Msgbox "Size of Wrong:  " + Cstr(Len(w))

rc = W32_OSMemAlloc(0, Len(w), pw)

p = W32_OSLockObject(pw)

Call Poke(p, w, Len(w))

Call dumpHandle(pw, Len(w))

W32_OSUnlockObject(pw)

End Sub

Sub dumpHandle(hbuffer As Long, hlen As Long)

Dim i As Long

Dim pbuffer As Long

Dim dump As String



pbuffer = W32_OSLockObject(hbuffer)

Redim buffer(1 To hlen) As Byte

MoveMemory buffer(1), Byval pbuffer, hlen

For i = 1 To hlen

	dump = dump + " " + Right$("0" + Hex(buffer(i)), 2)

Next

dump = Left$(dump, hlen * 3)

W32_OSUnlockObject(hbuffer)

Msgbox dump

End Sub

When you run this, you will notice that the size of the structure is 8 bytes, which is correct.

Its value should be FF FF 01 00 00 00 10 00, but it is:

FF 00 00 00 01 00 00 00

It shows two things:

a) the first byte is filled, but the first 2 bytes should contain FF FF.

b) there are 2 extra 00 included.

Who recognises this?

Subject: RE: Memory allocation of a long

I think FF 00 is the correct representation for the value 255 – not FF FF.

So, it looks like the DWORD is aligned on a DWORD boundary. I guess you will have to declare your Long as a pair of Integers instead.

The documentation for Len actually doesn’t cover the case where the argument is an instance of a structure, but it does say, “For typeName, Len returns the number of bytes required to hold the contents of all the member variables…” To me, this seems to be saying that if you have a Byte and a Long, you should expect to get 9, not 9 plus whatever padding was required to align the data.

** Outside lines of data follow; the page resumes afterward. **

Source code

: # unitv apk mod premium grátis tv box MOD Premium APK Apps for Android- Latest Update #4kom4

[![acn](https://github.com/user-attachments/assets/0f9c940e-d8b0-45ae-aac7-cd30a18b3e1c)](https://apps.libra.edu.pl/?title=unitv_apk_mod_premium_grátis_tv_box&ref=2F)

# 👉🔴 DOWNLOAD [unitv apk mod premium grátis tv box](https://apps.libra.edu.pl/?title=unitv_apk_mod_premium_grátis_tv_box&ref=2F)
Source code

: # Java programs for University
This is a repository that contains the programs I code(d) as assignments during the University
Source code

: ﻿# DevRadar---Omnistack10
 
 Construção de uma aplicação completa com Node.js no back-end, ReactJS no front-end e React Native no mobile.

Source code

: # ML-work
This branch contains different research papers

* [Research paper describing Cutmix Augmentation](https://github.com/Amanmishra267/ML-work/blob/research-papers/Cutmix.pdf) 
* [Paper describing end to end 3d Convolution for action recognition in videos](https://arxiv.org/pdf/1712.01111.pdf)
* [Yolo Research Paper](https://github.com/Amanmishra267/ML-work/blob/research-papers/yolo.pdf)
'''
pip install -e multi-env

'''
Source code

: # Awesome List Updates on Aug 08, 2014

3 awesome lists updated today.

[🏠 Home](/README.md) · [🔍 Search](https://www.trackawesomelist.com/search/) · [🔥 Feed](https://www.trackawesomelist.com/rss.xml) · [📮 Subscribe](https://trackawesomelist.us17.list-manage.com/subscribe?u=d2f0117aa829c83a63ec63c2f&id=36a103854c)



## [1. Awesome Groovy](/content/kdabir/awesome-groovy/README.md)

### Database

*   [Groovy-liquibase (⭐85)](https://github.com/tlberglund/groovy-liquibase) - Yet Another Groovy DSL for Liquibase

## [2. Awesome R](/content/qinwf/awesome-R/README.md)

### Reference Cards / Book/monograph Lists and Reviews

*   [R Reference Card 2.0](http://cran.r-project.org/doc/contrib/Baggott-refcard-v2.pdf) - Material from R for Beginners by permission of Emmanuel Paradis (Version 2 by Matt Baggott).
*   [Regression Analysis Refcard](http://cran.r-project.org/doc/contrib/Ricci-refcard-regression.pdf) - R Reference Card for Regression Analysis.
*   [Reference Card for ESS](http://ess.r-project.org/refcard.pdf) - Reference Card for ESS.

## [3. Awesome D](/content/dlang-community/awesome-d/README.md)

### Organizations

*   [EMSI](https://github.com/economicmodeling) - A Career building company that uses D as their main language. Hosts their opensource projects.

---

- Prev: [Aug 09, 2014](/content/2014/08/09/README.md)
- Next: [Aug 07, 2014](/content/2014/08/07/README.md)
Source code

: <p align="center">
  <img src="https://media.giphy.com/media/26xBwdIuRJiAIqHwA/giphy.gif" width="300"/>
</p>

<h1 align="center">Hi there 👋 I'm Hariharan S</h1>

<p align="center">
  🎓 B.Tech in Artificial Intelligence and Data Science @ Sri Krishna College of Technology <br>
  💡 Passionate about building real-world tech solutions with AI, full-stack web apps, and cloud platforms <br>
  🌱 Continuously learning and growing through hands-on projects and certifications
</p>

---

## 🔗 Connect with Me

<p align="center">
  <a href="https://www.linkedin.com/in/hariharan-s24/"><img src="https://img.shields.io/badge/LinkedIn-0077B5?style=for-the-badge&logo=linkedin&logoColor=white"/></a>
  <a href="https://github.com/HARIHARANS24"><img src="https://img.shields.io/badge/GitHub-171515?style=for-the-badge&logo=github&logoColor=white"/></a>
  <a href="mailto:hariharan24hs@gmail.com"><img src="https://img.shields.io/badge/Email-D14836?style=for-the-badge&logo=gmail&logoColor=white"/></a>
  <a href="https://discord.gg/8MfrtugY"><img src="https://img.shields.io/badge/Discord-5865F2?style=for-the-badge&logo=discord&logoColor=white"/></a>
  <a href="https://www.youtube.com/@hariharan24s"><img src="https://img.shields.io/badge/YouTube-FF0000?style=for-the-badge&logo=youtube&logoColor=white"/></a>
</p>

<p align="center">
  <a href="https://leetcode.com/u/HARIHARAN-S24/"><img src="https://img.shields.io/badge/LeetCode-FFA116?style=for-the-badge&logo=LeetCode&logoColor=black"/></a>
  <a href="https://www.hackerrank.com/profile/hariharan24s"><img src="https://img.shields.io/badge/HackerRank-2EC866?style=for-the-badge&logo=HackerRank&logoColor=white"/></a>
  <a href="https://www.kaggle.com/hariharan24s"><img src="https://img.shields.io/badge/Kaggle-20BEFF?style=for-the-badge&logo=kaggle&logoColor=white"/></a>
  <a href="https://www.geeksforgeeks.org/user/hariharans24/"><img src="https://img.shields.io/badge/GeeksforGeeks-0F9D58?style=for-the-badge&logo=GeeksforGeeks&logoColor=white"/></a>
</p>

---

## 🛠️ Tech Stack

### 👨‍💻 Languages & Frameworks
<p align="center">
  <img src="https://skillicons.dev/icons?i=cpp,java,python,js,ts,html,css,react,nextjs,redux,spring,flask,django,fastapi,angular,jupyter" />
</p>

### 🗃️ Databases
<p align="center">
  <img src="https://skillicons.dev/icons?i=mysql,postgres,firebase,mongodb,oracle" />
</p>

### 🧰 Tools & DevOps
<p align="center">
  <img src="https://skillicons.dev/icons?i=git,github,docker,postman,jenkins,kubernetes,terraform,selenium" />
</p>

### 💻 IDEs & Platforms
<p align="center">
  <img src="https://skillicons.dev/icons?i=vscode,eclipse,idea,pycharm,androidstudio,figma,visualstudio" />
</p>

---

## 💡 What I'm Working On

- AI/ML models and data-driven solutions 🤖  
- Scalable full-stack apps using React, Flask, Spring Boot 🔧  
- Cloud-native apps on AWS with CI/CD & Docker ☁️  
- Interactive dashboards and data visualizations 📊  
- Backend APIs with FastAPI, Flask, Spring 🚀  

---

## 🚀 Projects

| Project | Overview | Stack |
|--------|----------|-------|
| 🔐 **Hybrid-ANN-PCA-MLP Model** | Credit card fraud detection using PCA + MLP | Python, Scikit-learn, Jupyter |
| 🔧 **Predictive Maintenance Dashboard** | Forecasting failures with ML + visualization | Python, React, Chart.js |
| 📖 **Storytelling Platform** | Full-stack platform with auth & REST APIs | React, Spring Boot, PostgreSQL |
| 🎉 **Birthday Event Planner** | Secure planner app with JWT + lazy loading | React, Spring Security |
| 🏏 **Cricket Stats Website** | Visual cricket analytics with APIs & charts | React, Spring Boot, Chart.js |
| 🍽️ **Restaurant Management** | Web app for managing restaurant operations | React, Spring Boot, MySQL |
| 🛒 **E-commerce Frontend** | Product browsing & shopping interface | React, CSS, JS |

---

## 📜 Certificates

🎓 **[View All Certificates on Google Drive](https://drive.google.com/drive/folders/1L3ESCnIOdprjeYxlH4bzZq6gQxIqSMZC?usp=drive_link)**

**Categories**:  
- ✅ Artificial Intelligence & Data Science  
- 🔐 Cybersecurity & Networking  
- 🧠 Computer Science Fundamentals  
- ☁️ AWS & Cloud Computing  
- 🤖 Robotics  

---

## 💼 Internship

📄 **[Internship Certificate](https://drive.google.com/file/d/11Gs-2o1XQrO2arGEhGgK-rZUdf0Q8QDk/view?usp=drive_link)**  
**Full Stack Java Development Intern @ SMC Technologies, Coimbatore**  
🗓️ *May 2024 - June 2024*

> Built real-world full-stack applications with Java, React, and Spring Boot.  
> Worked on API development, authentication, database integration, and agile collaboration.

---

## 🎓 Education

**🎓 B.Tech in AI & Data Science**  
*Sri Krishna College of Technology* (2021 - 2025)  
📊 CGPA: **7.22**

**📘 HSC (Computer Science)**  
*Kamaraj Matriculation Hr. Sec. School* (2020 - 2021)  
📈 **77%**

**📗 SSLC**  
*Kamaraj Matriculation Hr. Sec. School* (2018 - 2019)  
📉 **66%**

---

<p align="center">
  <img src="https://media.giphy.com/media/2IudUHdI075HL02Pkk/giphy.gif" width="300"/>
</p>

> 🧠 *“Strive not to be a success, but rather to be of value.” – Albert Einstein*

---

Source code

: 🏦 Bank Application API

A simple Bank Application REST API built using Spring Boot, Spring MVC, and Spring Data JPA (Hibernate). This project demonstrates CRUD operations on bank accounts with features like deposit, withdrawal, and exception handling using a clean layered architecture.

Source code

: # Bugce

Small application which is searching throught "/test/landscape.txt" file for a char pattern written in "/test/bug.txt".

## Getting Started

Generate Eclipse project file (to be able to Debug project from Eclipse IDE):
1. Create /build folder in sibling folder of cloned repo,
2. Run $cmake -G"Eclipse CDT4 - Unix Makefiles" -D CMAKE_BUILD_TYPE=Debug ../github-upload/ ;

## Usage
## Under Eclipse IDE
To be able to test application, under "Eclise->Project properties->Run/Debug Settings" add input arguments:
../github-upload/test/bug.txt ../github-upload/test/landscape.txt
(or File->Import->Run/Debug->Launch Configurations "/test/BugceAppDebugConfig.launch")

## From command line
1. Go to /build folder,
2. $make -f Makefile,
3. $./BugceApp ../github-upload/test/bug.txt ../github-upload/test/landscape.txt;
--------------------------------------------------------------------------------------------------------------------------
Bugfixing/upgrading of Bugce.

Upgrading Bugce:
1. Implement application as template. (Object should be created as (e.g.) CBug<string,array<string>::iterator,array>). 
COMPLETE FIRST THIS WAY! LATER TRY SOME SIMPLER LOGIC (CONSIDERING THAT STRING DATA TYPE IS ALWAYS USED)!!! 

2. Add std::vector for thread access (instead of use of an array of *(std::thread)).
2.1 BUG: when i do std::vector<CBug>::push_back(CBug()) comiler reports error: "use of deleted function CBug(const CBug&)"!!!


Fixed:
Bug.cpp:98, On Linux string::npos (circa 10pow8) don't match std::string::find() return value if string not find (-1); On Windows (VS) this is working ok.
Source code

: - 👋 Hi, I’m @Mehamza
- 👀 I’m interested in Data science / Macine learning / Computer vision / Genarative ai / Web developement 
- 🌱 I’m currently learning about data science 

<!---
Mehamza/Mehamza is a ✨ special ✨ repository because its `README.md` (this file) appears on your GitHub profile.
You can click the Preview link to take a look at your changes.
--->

Len would probably be more useful if it returned the total size of the structure, but that’s apparently not what it was designed to do.

Subject: RE: Memory allocation of a long

You are right about the FF FF not being 255.

Of course I changed the long into 2 integers to bypass the problem.

I expected the “Len” function to behave as the “sizeof” function you will see in languages like C.

Now that I think of it, this is probably why there is a macro call ODSLength in the C API.